> **WHAT THIS TASK INVOLVES**
Copy each line of the data beneath in which the word "move" appears.

Dataset entries
↓

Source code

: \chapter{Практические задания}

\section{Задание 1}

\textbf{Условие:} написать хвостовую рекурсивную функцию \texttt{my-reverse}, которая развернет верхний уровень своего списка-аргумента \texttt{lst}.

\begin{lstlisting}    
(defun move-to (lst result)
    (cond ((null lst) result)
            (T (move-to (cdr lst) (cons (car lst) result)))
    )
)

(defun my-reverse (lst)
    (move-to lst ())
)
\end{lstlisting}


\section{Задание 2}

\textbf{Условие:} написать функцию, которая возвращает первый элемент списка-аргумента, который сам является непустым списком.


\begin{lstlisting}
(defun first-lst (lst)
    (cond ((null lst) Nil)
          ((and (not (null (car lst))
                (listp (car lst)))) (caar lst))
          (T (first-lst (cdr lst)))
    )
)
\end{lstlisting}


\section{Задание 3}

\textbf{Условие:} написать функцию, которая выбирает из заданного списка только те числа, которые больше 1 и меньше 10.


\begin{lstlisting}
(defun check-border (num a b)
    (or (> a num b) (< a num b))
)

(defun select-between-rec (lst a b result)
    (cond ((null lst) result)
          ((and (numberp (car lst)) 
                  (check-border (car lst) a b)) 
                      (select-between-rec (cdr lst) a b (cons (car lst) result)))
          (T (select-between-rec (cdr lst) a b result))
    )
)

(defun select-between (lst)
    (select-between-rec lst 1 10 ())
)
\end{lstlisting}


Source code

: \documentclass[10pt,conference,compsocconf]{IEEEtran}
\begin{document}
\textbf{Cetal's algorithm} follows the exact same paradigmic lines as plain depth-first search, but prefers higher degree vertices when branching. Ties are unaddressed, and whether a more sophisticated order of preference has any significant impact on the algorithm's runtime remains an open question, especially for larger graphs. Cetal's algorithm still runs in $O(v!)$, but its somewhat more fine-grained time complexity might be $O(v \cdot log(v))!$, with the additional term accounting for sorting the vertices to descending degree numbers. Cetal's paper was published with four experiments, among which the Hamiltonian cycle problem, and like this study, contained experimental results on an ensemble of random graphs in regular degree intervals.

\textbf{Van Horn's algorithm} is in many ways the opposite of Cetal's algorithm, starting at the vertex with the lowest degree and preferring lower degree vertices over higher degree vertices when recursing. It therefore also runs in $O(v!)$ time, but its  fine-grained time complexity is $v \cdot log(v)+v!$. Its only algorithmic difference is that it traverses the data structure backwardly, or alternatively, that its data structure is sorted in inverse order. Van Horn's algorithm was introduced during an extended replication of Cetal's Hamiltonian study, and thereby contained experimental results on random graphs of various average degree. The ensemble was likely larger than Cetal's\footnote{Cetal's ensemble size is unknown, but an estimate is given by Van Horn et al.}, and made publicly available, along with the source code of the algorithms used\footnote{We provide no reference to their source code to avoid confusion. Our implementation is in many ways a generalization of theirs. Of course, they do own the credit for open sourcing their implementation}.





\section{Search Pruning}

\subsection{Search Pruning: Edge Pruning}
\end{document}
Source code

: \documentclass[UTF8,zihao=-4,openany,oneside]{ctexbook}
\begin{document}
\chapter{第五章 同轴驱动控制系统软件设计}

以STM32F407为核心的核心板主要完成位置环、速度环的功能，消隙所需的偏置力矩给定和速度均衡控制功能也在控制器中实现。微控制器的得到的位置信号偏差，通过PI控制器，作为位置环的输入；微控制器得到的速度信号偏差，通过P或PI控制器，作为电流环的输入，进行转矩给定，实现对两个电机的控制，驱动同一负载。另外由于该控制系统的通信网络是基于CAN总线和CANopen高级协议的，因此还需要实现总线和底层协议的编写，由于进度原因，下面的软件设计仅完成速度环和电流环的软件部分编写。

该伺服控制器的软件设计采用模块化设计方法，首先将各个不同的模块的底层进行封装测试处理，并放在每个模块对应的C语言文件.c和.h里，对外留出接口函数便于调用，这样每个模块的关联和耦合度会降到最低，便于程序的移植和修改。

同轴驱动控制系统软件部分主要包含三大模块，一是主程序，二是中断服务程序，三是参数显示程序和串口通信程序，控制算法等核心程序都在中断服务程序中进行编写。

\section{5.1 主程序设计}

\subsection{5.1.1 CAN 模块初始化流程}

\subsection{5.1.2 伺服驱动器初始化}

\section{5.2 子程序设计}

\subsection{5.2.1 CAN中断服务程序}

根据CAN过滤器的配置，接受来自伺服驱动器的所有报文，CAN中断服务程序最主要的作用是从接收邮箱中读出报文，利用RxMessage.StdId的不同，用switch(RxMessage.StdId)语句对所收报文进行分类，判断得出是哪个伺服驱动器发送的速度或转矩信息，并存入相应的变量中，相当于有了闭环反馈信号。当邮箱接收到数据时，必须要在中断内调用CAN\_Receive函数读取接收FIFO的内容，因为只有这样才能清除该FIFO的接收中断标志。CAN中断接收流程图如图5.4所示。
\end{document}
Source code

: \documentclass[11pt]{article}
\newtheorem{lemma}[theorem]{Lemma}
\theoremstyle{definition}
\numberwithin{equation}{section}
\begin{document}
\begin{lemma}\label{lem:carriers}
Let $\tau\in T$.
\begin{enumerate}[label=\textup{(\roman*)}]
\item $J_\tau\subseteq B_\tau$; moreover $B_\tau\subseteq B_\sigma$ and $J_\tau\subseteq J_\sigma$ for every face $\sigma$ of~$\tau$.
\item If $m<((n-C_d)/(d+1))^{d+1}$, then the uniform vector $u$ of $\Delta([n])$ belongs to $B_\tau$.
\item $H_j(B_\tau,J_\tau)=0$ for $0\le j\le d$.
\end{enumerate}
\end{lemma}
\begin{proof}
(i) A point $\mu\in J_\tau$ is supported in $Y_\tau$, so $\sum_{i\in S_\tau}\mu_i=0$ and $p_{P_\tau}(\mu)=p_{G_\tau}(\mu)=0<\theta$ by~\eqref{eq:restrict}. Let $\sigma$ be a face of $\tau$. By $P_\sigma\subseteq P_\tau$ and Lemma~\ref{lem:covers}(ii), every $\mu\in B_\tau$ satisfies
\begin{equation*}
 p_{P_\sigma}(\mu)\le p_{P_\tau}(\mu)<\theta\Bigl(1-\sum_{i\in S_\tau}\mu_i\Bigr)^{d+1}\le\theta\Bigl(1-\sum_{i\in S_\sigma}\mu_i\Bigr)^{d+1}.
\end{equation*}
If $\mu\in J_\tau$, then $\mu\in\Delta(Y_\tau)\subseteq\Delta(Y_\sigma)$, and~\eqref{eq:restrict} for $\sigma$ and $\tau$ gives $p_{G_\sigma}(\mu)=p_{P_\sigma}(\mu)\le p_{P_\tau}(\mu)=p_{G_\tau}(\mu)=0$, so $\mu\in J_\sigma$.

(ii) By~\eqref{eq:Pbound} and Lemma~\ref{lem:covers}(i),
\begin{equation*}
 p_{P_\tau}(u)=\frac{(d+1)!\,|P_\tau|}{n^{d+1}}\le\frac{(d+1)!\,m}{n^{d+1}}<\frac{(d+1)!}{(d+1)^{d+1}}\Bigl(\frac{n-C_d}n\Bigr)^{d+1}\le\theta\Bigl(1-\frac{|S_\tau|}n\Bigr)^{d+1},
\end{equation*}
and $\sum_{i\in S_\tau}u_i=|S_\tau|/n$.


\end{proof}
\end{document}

↑

> **RESULT OF THIS EXERCISE**
(defun move-to (lst result)
            (T (move-to (cdr lst) (cons (car lst) result)))
    (move-to lst ())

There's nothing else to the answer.